Exercise prompt
Which lines of the records contain the word "from"? Show each of them.

Dataset records
=== Begin Enclosure ===

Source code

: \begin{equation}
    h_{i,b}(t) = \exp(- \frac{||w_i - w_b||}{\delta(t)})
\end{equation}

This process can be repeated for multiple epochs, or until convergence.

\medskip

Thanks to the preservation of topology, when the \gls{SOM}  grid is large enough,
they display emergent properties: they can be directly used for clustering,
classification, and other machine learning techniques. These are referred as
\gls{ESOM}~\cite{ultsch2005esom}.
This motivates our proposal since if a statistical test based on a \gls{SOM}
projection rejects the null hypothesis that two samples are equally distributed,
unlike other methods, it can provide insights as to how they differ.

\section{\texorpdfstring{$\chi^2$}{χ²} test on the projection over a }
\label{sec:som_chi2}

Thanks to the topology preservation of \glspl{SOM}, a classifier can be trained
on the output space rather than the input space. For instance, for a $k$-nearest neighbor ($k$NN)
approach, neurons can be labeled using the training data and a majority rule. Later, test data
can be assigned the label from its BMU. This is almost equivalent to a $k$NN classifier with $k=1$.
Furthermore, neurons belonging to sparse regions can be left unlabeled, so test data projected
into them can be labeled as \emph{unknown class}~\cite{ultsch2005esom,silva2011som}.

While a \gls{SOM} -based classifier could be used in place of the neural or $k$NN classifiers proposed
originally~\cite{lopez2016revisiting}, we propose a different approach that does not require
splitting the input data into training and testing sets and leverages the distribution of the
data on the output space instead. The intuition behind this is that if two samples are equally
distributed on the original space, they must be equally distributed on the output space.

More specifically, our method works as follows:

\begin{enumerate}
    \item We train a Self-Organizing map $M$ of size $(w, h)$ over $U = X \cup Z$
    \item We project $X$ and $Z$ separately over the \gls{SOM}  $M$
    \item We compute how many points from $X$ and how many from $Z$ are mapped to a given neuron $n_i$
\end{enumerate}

=== End Enclosure ===

Exercise response
can be assigned the label from its BMU. This is almost equivalent to a $k$NN classifier with $k=1$.
    \item We compute how many points from $X$ and how many from $Z$ are mapped to a given neuron $n_i$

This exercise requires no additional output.